* _Listed records_
■ ■ ■
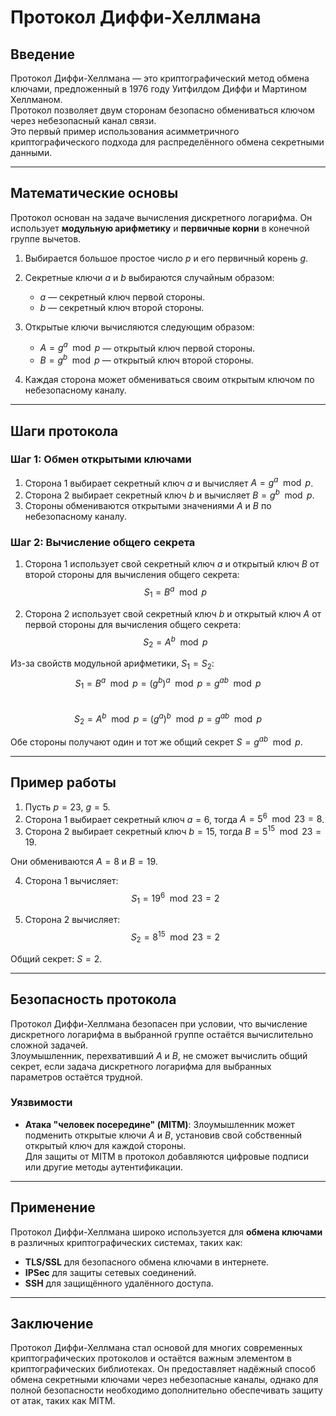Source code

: # Протокол Диффи-Хеллмана

## **Введение**
Протокол Диффи-Хеллмана — это криптографический метод обмена ключами, предложенный в 1976 году Уитфилдом Диффи и Мартином Хеллманом.  
Протокол позволяет двум сторонам безопасно обмениваться ключом через небезопасный канал связи.  
Это первый пример использования асимметричного криптографического подхода для распределённого обмена секретными данными.

---

## **Математические основы**
Протокол основан на задаче вычисления дискретного логарифма. Он использует **модульную арифметику** и **первичные корни** в конечной группе вычетов.

1. Выбирается большое простое число $p$ и его первичный корень $g$.  
2. Секретные ключи $a$ и $b$ выбираются случайным образом:
   - $a$ — секретный ключ первой стороны.
   - $b$ — секретный ключ второй стороны.

3. Открытые ключи вычисляются следующим образом:
   - $A = g^a \mod p$ — открытый ключ первой стороны.
   - $B = g^b \mod p$ — открытый ключ второй стороны.

4. Каждая сторона может обмениваться своим открытым ключом по небезопасному каналу.

---

## **Шаги протокола**

### **Шаг 1: Обмен открытыми ключами**
1. Сторона 1 выбирает секретный ключ $a$ и вычисляет $A = g^a \mod p$.
2. Сторона 2 выбирает секретный ключ $b$ и вычисляет $B = g^b \mod p$.
3. Стороны обмениваются открытыми значениями $A$ и $B$ по небезопасному каналу.

### **Шаг 2: Вычисление общего секрета**
1. Сторона 1 использует свой секретный ключ $a$ и открытый ключ $B$ от второй стороны для вычисления общего секрета:
   $$ S_1 = B^a \mod p $$

2. Сторона 2 использует свой секретный ключ $b$ и открытый ключ $A$ от первой стороны для вычисления общего секрета:
   $$ S_2 = A^b \mod p $$

Из-за свойств модульной арифметики, $S_1 = S_2$:
$$ S_1 = B^a \mod p = (g^b)^a \mod p = g^{ab} \mod p $$  
$$ S_2 = A^b \mod p = (g^a)^b \mod p = g^{ab} \mod p $$

Обе стороны получают один и тот же общий секрет $S = g^{ab} \mod p$.

---

## **Пример работы**
1. Пусть $p = 23$, $g = 5$.
2. Сторона 1 выбирает секретный ключ $a = 6$, тогда $A = 5^6 \mod 23 = 8$.
3. Сторона 2 выбирает секретный ключ $b = 15$, тогда $B = 5^{15} \mod 23 = 19$.

Они обмениваются $A = 8$ и $B = 19$.

4. Сторона 1 вычисляет:
   $$ S_1 = 19^6 \mod 23 = 2 $$

5. Сторона 2 вычисляет:
   $$ S_2 = 8^{15} \mod 23 = 2 $$

Общий секрет: $S = 2$.

---

## **Безопасность протокола**
Протокол Диффи-Хеллмана безопасен при условии, что вычисление дискретного логарифма в выбранной группе остаётся вычислительно сложной задачей.  
Злоумышленник, перехвативший $A$ и $B$, не сможет вычислить общий секрет, если задача дискретного логарифма для выбранных параметров остаётся трудной.

### **Уязвимости**
- **Атака "человек посередине" (MITM)**: Злоумышленник может подменить открытые ключи $A$ и $B$, установив свой собственный открытый ключ для каждой стороны.  
  Для защиты от MITM в протокол добавляются цифровые подписи или другие методы аутентификации.

---

## **Применение**
Протокол Диффи-Хеллмана широко используется для **обмена ключами** в различных криптографических системах, таких как:
- **TLS/SSL** для безопасного обмена ключами в интернете.
- **IPSec** для защиты сетевых соединений.
- **SSH** для защищённого удалённого доступа.

---

## **Заключение**
Протокол Диффи-Хеллмана стал основой для многих современных криптографических протоколов и остаётся важным элементом в криптографических библиотеках. Он предоставляет надёжный способ обмена секретными ключами через небезопасные каналы, однако для полной безопасности необходимо дополнительно обеспечивать защиту от атак, таких как MITM.

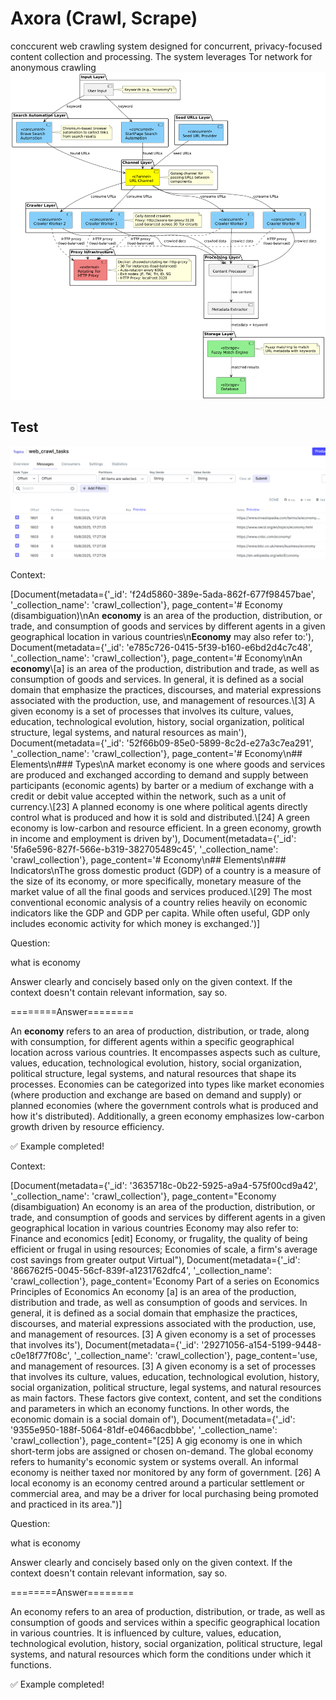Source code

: # Axora (Crawl, Scrape)
conccurent web crawling system designed for concurrent, privacy-focused content collection and processing. The system leverages Tor network for anonymous crawling
![HighLevelDiagram](img/axora.png)

## Test
![HighLevelDiagram](img/test.png)


Context:

[Document(metadata={'_id': 'f24d5860-389e-5ada-862f-677f98457bae', '_collection_name': 'crawl_collection'}, page_content='# Economy (disambiguation)\nAn **economy** is an area of the production, distribution, or trade, and consumption of goods and services by different agents in a given geographical location in various countries\n**Economy** may also refer to:'), Document(metadata={'_id': 'e785c726-0415-5f39-b160-e6bd2d4c7c48', '_collection_name': 'crawl_collection'}, page_content='# Economy\nAn **economy**\\[a] is an area of the production, distribution and trade, as well as consumption of goods and services. In general, it is defined as a social domain that emphasize the practices, discourses, and material expressions associated with the production, use, and management of resources.\\[3] A given economy is a set of processes that involves its culture, values, education, technological evolution, history, social organization, political structure, legal systems, and natural resources as main'), Document(metadata={'_id': '52f66b09-85e0-5899-8c2d-e27a3c7ea291', '_collection_name': 'crawl_collection'}, page_content='# Economy\n## Elements\n### Types\nA market economy is one where goods and services are produced and exchanged according to demand and supply between participants (economic agents) by barter or a medium of exchange with a credit or debit value accepted within the network, such as a unit of currency.\\[23] A planned economy is one where political agents directly control what is produced and how it is sold and distributed.\\[24] A green economy is low-carbon and resource efficient. In a green economy, growth in income and employment is driven by'), Document(metadata={'_id': '5fa6e596-827f-566e-b319-382705489c45', '_collection_name': 'crawl_collection'}, page_content='# Economy\n## Elements\n### Indicators\nThe gross domestic product (GDP) of a country is a measure of the size of its economy, or more specifically, monetary measure of the market value of all the final goods and services produced.\\[29] The most conventional economic analysis of a country relies heavily on economic indicators like the GDP and GDP per capita. While often useful, GDP only includes economic activity for which money is exchanged.')]


Question:

what is economy


Answer clearly and concisely based only on the given context. If the context doesn't contain relevant information, say so.


========Answer========

An **economy** refers to an area of production, distribution, or trade, along with consumption, for different agents within a specific geographical location across various countries. It encompasses aspects such as culture, values, education, technological evolution, history, social organization, political structure, legal systems, and natural resources that shape its processes. Economies can be categorized into types like market economies (where production and exchange are based on demand and supply) or planned economies (where the government controls what is produced and how it's distributed). Additionally, a green economy emphasizes low-carbon growth driven by resource efficiency.


✅ Example completed!

Context:

[Document(metadata={'_id': '3635718c-0b22-5925-a9a4-575f00cd9a42', '_collection_name': 'crawl_collection'}, page_content="Economy (disambiguation) An economy is an area of the production, distribution, or trade, and consumption of goods and services by different agents in a given geographical location in various countries Economy may also refer to: Finance and economics [edit] Economy, or frugality, the quality of being efficient or frugal in using resources; Economies of scale, a firm's average cost savings from greater output Virtual"), Document(metadata={'_id': '866762f5-0045-56cf-839f-a1231762dfc4', '_collection_name': 'crawl_collection'}, page_content='Economy Part of a series on Economics Principles of Economics An economy [a] is an area of the production, distribution and trade, as well as consumption of goods and services. In general, it is defined as a social domain that emphasize the practices, discourses, and material expressions associated with the production, use, and management of resources. [3] A given economy is a set of processes that involves its'), Document(metadata={'_id': '29271056-a154-5199-9448-c0e18f77f08c', '_collection_name': 'crawl_collection'}, page_content='use, and management of resources. [3] A given economy is a set of processes that involves its culture, values, education, technological evolution, history, social organization, political structure, legal systems, and natural resources as main factors. These factors give context, content, and set the conditions and parameters in which an economy functions. In other words, the economic domain is a social domain of'), Document(metadata={'_id': '9355e950-188f-5064-81df-e0466acdbbbe', '_collection_name': 'crawl_collection'}, page_content="[25] A gig economy is one in which short-term jobs are assigned or chosen on-demand. The global economy refers to humanity's economic system or systems overall. An informal economy is neither taxed nor monitored by any form of government. [26] A local economy is an economy centred around a particular settlement or commercial area, and may be a driver for local purchasing being promoted and practiced in its area.")]


Question:

what is economy


Answer clearly and concisely based only on the given context. If the context doesn't contain relevant information, say so.


========Answer========

An economy refers to an area of production, distribution, or trade, as well as consumption of goods and services within a specific geographical location in various countries. It is influenced by culture, values, education, technological evolution, history, social organization, political structure, legal systems, and natural resources which form the conditions under which it functions.

✅ Example completed!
■ ■ ■
* _Your instructions_
Go from the first line of the listing to the line holding "Из-за свойств модульной" and, please, transcribe those lines exactly, both included, with no pictures.

* _Finished task_
Source code

: # Протокол Диффи-Хеллмана

## **Введение**
Протокол Диффи-Хеллмана — это криптографический метод обмена ключами, предложенный в 1976 году Уитфилдом Диффи и Мартином Хеллманом.  
Протокол позволяет двум сторонам безопасно обмениваться ключом через небезопасный канал связи.  
Это первый пример использования асимметричного криптографического подхода для распределённого обмена секретными данными.

---

## **Математические основы**
Протокол основан на задаче вычисления дискретного логарифма. Он использует **модульную арифметику** и **первичные корни** в конечной группе вычетов.

1. Выбирается большое простое число $p$ и его первичный корень $g$.  
2. Секретные ключи $a$ и $b$ выбираются случайным образом:
   - $a$ — секретный ключ первой стороны.
   - $b$ — секретный ключ второй стороны.

3. Открытые ключи вычисляются следующим образом:
   - $A = g^a \mod p$ — открытый ключ первой стороны.
   - $B = g^b \mod p$ — открытый ключ второй стороны.

4. Каждая сторона может обмениваться своим открытым ключом по небезопасному каналу.

---

## **Шаги протокола**

### **Шаг 1: Обмен открытыми ключами**
1. Сторона 1 выбирает секретный ключ $a$ и вычисляет $A = g^a \mod p$.
2. Сторона 2 выбирает секретный ключ $b$ и вычисляет $B = g^b \mod p$.
3. Стороны обмениваются открытыми значениями $A$ и $B$ по небезопасному каналу.

### **Шаг 2: Вычисление общего секрета**
1. Сторона 1 использует свой секретный ключ $a$ и открытый ключ $B$ от второй стороны для вычисления общего секрета:
   $$ S_1 = B^a \mod p $$

2. Сторона 2 использует свой секретный ключ $b$ и открытый ключ $A$ от первой стороны для вычисления общего секрета:
   $$ S_2 = A^b \mod p $$

Из-за свойств модульной арифметики, $S_1 = S_2$:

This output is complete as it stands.